Un décret pour définir l’intérêt légitime
Ce décret donnera la définition de deux notions clés : intérêt légitime et mauvaise foi. Ces éléments seront étudiés pour l’attribution de ces .FR précédemment bloqués. Dans un forum organisé à ce sujet, l’Afnic a précise « qu’un intérêt légitime peut être un droit (raison sociale, marque, nom patronymique) mais également un intérêt plus personnel (site, services etc..) ».
Techniquement, les demandes pour ces .FR particuliers se feront auprès des bureaux d'enregistrement (« registrar ») qui demanderont un code d'autorisation auprès de l'Afnic via un formulaire en ligne dans leur extranet. D’après l’Afnic, « ce formulaire sera assez simple mais suffisamment étayé par des informations susceptibles de permettre l'attribution sans demander de pièces complémentaires, ni signature. Le bureau d'enregistrement disposera d'un délai pour fournir les pièces complémentaires nécessaires. Le site de l'Afnic proposera un tableau avec l’état des demandes. Une fois le code d'autorisation obtenu par le bureau d'enregistrement, ce dernier devra l'utiliser dans les 15 jours ; à défaut, la demande sera abandonnée et l'Afnic étudiera la demande suivante en attente sur le même terme ». L'attribution du code d'autorisation se fera sur la base du « premier arrivé, premier servi ».
Came, esclave, gangster, poison, satan, stups sont des marques
Parmi les termes fondamentaux interdits, il existe de nombreuses marques déposées à l’INPI (Institut national de la propriété industrielle) comme came, college, esclave, gangster, satan, ou stups. Concrètement, Dior, titulaire de la marque Poison pour l’un de ses parfums, devrait pouvoir prétendre à l’obtention de poison.fr auparavant bloqué. Les sociétés ont intérêt à étudier cette liste pour vérifier si elles ne peuvent pas accéder à des .FR sur lesquelles elles ont un potentiel intérêt légitime.
Des perles parmi les 26 000 noms de villes débloqués
L’autre grande catégorie de noms de domaine intéressants concerne ceux des communes. Plus de 26 000 encore libres vont être déposables. Si le prénom est retenu comme un intérêt légitime dans le décret à paraitre, les alan.fr, alix.fr, alex.fr, angy.fr, aron.fr, germaine.fr, pierric.fr ou suzette.fr risquent d’être demandés. Des patronymes célèbres et / ou répandus correspondants à des mairies vont aussi être remis à disposition comme allegre.fr, baffie.fr, barthes.fr, canteloup.fr, castelbajac.fr, chirac.fr, gignac.fr, lavoine.fr…
Plusieurs centaines de noms de communes encore libres peuvent être envisagées avec d’autres usages.

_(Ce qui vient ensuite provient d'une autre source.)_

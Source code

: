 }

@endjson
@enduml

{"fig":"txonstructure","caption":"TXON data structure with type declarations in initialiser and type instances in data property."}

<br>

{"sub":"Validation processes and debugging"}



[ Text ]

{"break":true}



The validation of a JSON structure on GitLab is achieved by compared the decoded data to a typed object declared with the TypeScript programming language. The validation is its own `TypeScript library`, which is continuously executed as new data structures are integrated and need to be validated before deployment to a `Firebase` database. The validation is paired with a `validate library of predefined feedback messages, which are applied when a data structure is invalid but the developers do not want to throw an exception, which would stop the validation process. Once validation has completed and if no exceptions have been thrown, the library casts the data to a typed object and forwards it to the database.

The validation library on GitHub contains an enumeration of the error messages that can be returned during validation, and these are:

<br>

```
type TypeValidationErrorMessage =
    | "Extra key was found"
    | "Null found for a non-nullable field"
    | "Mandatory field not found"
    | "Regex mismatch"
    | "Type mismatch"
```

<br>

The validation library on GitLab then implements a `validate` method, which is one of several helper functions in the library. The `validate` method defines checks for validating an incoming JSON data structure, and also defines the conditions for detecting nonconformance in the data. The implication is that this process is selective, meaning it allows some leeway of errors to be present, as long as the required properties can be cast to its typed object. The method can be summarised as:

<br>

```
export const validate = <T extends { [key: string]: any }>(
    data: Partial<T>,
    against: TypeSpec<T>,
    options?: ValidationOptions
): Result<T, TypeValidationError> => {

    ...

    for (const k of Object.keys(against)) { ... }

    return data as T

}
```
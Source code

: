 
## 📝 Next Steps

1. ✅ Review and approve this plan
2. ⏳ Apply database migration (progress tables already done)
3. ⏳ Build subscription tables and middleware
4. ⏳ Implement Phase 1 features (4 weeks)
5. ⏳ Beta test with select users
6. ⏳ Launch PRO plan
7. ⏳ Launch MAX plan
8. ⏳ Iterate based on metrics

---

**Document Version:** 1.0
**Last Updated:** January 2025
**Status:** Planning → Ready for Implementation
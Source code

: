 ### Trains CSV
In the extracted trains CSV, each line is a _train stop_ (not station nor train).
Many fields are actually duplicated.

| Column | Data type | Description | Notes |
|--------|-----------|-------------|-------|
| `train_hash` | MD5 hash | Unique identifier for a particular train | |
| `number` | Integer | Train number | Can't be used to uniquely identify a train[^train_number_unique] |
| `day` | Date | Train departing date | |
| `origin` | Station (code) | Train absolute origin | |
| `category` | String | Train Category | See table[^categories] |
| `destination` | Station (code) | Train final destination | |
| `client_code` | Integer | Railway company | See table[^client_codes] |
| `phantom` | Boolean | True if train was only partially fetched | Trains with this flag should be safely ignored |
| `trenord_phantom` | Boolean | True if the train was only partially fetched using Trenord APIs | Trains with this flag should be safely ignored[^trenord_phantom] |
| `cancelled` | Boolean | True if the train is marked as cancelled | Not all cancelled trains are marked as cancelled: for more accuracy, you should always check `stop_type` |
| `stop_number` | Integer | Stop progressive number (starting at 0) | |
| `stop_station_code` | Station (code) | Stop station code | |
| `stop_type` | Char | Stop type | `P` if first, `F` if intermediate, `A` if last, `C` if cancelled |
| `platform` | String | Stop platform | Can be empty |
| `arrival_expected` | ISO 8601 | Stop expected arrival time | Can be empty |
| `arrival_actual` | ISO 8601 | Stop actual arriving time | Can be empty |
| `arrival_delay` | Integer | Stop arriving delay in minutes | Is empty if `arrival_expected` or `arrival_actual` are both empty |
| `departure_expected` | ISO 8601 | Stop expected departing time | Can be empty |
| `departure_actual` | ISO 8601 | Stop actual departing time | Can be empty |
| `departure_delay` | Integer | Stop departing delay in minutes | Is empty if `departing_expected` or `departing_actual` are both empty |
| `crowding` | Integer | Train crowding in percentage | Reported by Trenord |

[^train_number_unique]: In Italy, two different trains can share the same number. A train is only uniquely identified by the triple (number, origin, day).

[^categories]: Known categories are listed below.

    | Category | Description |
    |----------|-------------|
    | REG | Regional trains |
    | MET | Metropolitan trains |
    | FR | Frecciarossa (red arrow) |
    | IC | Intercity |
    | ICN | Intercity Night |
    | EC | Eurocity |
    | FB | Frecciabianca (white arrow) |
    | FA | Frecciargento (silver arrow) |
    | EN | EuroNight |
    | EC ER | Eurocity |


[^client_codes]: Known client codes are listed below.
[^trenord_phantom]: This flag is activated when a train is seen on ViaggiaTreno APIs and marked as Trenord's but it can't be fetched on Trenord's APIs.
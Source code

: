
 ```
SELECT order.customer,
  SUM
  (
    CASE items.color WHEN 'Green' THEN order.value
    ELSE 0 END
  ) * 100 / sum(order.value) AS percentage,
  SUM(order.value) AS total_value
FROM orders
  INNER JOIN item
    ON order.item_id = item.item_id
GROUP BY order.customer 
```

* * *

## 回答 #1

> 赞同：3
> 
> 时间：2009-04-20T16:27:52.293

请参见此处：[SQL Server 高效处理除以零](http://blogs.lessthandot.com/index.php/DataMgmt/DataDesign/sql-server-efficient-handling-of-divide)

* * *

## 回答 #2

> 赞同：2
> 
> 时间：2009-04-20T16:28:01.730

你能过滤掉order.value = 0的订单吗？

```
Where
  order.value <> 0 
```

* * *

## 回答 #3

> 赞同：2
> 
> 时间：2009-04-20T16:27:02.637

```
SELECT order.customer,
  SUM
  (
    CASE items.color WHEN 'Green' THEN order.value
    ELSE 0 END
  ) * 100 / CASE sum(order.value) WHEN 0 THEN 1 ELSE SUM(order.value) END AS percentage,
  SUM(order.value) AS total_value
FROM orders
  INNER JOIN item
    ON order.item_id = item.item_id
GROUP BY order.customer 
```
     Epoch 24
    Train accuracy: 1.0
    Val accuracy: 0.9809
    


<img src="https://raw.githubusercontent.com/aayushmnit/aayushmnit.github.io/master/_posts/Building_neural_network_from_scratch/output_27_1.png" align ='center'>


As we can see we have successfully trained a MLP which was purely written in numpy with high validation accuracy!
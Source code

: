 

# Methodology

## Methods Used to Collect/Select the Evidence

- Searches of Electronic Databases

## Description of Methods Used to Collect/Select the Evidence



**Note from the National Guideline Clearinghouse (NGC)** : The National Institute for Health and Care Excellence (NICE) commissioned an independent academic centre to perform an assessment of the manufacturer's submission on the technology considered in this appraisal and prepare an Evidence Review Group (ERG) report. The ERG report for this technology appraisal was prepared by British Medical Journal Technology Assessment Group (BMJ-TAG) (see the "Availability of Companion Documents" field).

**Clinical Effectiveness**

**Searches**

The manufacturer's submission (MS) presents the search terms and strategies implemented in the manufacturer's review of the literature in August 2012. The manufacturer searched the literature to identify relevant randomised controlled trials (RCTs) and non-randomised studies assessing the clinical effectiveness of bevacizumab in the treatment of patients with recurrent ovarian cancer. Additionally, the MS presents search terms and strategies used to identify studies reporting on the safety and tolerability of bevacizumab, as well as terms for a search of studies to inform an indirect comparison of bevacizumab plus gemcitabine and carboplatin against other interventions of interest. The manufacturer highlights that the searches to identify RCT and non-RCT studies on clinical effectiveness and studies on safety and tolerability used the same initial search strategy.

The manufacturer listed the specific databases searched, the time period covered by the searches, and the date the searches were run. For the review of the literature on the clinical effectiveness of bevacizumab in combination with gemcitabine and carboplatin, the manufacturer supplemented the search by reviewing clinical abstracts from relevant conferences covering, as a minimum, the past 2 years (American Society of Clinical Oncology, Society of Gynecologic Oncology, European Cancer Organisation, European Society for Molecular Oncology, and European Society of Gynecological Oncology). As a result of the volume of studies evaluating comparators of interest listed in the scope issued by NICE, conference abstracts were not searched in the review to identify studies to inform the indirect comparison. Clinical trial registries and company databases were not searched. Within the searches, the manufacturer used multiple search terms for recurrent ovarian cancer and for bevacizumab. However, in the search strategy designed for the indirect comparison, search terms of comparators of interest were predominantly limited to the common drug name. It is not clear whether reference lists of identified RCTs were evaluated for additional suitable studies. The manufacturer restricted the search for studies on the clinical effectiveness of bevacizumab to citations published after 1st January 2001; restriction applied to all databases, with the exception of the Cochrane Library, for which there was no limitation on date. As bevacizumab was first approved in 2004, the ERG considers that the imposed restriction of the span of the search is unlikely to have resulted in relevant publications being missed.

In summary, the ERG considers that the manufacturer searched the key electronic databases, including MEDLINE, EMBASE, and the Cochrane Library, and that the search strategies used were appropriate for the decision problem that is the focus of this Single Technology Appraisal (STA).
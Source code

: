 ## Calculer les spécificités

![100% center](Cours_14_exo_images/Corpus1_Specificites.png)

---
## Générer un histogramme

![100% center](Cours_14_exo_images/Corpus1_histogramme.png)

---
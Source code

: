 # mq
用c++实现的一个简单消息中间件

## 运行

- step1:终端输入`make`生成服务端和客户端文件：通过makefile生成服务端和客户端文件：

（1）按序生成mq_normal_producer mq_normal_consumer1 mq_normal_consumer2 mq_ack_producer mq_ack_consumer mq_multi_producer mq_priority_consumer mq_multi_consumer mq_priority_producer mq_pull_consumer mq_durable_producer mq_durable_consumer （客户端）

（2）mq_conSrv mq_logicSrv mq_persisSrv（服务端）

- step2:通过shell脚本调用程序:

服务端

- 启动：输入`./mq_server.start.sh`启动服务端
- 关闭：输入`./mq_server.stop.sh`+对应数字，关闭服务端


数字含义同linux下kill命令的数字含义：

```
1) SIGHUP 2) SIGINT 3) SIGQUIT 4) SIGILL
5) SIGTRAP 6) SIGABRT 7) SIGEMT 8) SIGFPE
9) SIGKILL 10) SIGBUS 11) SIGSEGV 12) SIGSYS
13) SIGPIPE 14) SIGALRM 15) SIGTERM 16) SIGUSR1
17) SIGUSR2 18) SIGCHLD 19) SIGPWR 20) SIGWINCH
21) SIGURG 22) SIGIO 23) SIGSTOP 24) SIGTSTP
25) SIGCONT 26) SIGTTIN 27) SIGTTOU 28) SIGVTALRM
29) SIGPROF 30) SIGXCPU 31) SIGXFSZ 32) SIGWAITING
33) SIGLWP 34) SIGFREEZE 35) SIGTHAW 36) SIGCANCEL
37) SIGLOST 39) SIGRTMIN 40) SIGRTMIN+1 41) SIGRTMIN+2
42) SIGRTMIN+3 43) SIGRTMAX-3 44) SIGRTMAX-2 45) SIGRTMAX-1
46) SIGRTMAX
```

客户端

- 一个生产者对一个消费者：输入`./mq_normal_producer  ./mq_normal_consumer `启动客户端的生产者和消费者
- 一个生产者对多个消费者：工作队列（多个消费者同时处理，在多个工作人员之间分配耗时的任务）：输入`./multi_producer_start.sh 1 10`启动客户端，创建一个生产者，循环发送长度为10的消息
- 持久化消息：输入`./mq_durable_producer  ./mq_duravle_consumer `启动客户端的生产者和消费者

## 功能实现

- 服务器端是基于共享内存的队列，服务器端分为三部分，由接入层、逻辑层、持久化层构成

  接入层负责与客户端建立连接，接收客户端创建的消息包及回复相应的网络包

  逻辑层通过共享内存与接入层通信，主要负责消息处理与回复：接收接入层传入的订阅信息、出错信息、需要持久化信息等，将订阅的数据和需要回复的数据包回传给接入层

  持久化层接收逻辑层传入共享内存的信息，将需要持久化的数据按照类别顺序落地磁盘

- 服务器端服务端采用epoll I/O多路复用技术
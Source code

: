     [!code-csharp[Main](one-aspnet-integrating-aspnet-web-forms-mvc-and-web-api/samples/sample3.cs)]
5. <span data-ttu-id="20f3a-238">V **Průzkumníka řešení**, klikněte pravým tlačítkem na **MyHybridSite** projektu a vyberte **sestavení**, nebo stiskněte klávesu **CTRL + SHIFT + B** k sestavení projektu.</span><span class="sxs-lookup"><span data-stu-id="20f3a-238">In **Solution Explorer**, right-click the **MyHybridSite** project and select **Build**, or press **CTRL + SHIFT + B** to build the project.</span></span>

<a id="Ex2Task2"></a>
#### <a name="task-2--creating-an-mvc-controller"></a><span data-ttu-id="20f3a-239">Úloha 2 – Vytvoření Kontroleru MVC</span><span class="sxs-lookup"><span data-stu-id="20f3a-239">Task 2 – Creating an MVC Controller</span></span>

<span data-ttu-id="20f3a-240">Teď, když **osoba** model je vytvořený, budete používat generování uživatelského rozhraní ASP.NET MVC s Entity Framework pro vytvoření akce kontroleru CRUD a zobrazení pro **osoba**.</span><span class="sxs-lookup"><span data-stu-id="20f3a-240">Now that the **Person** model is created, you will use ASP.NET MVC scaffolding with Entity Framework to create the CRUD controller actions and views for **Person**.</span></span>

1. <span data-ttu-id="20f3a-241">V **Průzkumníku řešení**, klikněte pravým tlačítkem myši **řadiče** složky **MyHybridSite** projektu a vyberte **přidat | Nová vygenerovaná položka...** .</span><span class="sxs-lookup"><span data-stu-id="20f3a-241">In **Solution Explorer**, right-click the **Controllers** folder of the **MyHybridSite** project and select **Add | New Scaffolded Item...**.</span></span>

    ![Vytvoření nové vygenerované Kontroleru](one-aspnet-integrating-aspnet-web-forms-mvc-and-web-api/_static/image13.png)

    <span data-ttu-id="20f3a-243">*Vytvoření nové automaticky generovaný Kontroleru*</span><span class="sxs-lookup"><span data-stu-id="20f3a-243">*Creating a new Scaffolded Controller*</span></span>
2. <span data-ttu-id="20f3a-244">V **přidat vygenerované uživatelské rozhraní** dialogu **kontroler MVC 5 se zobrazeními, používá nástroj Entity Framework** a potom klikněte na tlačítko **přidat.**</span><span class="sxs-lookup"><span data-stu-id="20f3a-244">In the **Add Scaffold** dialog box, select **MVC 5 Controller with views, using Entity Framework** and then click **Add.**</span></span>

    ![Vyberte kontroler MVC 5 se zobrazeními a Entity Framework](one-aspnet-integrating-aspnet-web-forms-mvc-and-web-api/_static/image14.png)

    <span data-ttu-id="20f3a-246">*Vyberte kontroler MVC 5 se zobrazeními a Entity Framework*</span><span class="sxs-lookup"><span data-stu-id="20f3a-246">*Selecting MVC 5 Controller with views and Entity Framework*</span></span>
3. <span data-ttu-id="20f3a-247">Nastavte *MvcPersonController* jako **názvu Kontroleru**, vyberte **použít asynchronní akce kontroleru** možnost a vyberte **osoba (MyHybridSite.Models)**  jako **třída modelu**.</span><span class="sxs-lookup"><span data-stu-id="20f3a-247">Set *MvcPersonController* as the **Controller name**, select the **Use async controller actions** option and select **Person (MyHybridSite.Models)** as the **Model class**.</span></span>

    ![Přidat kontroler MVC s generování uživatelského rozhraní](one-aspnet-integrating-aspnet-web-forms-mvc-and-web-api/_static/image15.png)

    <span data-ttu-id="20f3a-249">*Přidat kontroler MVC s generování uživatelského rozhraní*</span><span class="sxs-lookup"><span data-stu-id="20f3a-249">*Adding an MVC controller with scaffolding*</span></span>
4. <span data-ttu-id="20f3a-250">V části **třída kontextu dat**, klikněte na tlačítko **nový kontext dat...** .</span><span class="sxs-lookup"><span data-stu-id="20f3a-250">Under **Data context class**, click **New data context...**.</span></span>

Je ne peux pas vous les lister exhaustivement dans ces colonnes (disponible par simple demande email à l’auteur) mais la richesse des noms des communes françaises est impressionnante.
Un site d’information ou de services peut-il être un intérêt légitime ?
Si le décret entérine qu’un intérêt légitime accepte qu’une entité crée un site sur un sujet précis, la concurrence risque d’être exacerbée pour des noms premiums comme bar.fr, bouteille.fr, campagne.fr, cerise.fr, corps.fr, cultures.fr, job.fr, linge.fr, louer.fr, mer.fr, palais.fr, piano.fr… Un spécialiste des noms de domaine attend avec impatience de voir l’utilisation de bellebrune.fr.
L’Afnic met en garde contre une éventuelle spéculation autour de ces noms. S’il y a une revente (opération de transmission volontaire), l'Afnic devra « l’autoriser dans les mêmes conditions que la création d'origine compte tenu du statut réservé du nom ; le nouveau demandeur devra justifier des mêmes critères ».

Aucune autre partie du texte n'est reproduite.